STA 160 Practice in Statistical Data Science

Units: 4

Lecture: 3 hours
Discussion: 1 hour

Catalog Description:
Principles and practice of interdisciplinary, collaborative data analysis; complete case study review and team data analysis project.

Prerequisite: course 106; course 108; course 130B or course 131B; course 141 or course 141A.

This course serves as a capstone course in which the students focus on the practice of data analysis, and both statistical and computational reasoning. They work on all steps in the data pipeline and workflow to get authentic experience in analyzing and working with data.

Summary of course contents:
Students will work in groups of 3 - 4 members on a data analysis project. They will:

a) frame the question and possible approaches,
b) acquire data (if necessary),
c) clean and explore the data,
d) use appropriate statistical and machine learning methods to effectively answer the question(s), and
e) prepare a technical report & presentation (for a non-statistical audience) detailing the conclusions and insights, potential shortcomings/issues, and possible alternative approaches and directions.

The instructor will provide/select/approve the projects. Sample problems may be adapted from journal papers, activities in previous versions of 260, and the consulting activities of both the department’s StatLab and the campus’ Data Science Initiative. Also, similar to 260 and ECS193A,B, instructors can solicit problems from researchers on campus. Two or more different groups may work independently on the same project. Students will be introduced to the projects at the start of the course. The first 4-5 weeks of the course will involve studying sample case studies in statistical data science. These will illustrate all of the steps a) through e) above and prepare the students for working on the project. The instructor may also use the lectures to introduce new statistical methods that occur in the case studies or multiple team projects. The course will also discuss technical writing.
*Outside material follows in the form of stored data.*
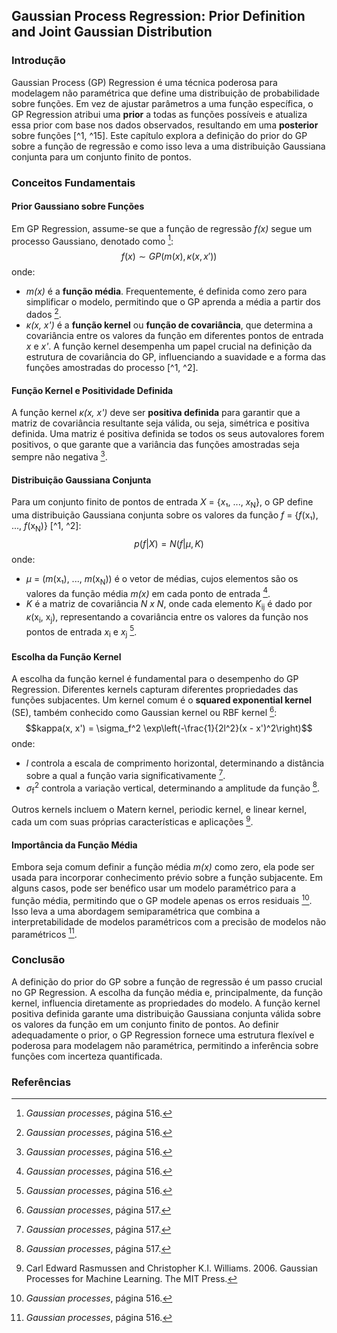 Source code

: ## Gaussian Process Regression: Prior Definition and Joint Gaussian Distribution

### Introdução
Gaussian Process (GP) Regression é uma técnica poderosa para modelagem não paramétrica que define uma distribuição de probabilidade sobre funções. Em vez de ajustar parâmetros a uma função específica, o GP Regression atribui uma **prior** a todas as funções possíveis e atualiza essa prior com base nos dados observados, resultando em uma **posterior** sobre funções [^1, ^15]. Este capítulo explora a definição do prior do GP sobre a função de regressão e como isso leva a uma distribuição Gaussiana conjunta para um conjunto finito de pontos.

### Conceitos Fundamentais

#### Prior Gaussiano sobre Funções
Em GP Regression, assume-se que a função de regressão *f(x)* segue um processo Gaussiano, denotado como [^2]:
$$f(x) \sim GP(m(x), \kappa(x, x'))$$
onde:
*   *m(x)* é a **função média**. Frequentemente, é definida como zero para simplificar o modelo, permitindo que o GP aprenda a média a partir dos dados [^2].
*   *κ(x, x')* é a **função kernel** ou **função de covariância**, que determina a covariância entre os valores da função em diferentes pontos de entrada *x* e *x'*. A função kernel desempenha um papel crucial na definição da estrutura de covariância do GP, influenciando a suavidade e a forma das funções amostradas do processo [^1, ^2].

#### Função Kernel e Positividade Definida
A função kernel *κ(x, x')* deve ser **positiva definida** para garantir que a matriz de covariância resultante seja válida, ou seja, simétrica e positiva definida. Uma matriz é positiva definida se todos os seus autovalores forem positivos, o que garante que a variância das funções amostradas seja sempre não negativa [^2].

#### Distribuição Gaussiana Conjunta
Para um conjunto finito de pontos de entrada *X* = {*x*₁, ..., *x*<sub>N</sub>}, o GP define uma distribuição Gaussiana conjunta sobre os valores da função *f* = {*f*(x₁), ..., *f*(x<sub>N</sub>)} [^1, ^2]:
$$p(f|X) = N(f|\mu, K)$$
onde:
*   *μ* = (*m*(x₁), ..., *m*(x<sub>N</sub>)) é o vetor de médias, cujos elementos são os valores da função média *m(x)* em cada ponto de entrada [^2].
*   *K* é a matriz de covariância *N x N*, onde cada elemento *K*<sub>ij</sub> é dado por *κ*(x<sub>i</sub>, x<sub>j</sub>), representando a covariância entre os valores da função nos pontos de entrada *x*<sub>i</sub> e *x*<sub>j</sub> [^2].

#### Escolha da Função Kernel
A escolha da função kernel é fundamental para o desempenho do GP Regression. Diferentes kernels capturam diferentes propriedades das funções subjacentes. Um kernel comum é o **squared exponential kernel** (SE), também conhecido como Gaussian kernel ou RBF kernel [^3]:
$$kappa(x, x') = \sigma_f^2 \exp\left(-\frac{1}{2l^2}(x - x')^2\right)$$
onde:
*   *l* controla a escala de comprimento horizontal, determinando a distância sobre a qual a função varia significativamente [^3].
*   *σ*<sub>f</sub><sup>2</sup> controla a variação vertical, determinando a amplitude da função [^3].

Outros kernels incluem o Matern kernel, periodic kernel, e linear kernel, cada um com suas próprias características e aplicações [^1].

#### Importância da Função Média
Embora seja comum definir a função média *m(x)* como zero, ela pode ser usada para incorporar conhecimento prévio sobre a função subjacente. Em alguns casos, pode ser benéfico usar um modelo paramétrico para a função média, permitindo que o GP modele apenas os erros residuais [^2]. Isso leva a uma abordagem semiparamétrica que combina a interpretabilidade de modelos paramétricos com a precisão de modelos não paramétricos [^2].

### Conclusão

A definição do prior do GP sobre a função de regressão é um passo crucial no GP Regression. A escolha da função média e, principalmente, da função kernel, influencia diretamente as propriedades do modelo. A função kernel positiva definida garante uma distribuição Gaussiana conjunta válida sobre os valores da função em um conjunto finito de pontos. Ao definir adequadamente o prior, o GP Regression fornece uma estrutura flexível e poderosa para modelagem não paramétrica, permitindo a inferência sobre funções com incerteza quantificada.

### Referências
[^1]: Carl Edward Rasmussen and Christopher K.I. Williams. 2006. Gaussian Processes for Machine Learning. The MIT Press.
[^2]: *Gaussian processes*, página 516.
[^3]: *Gaussian processes*, página 517.
<!-- END -->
Students will be encouraged to use best practices such as version control and reproducible computations (e.g., using knitR or iPython notebooks).


Illustrative reading:

  • Statistics: a Guide to the Unknown, edited by Peck, Casella, Cobb, Hoerl, Nolan. 2005
  • Stat Labs: Mathematical Statistics Through Applications, Nolan & Speed, 2001
  • Data Science in R: A Case Studies Approach to Computational Reasoning and Problem Solving, Nolan & Temple Lang, 2014


Potential Overlap:
This course has some similarity to course 260, but is at the undergraduate level.

First offered Spring 2017.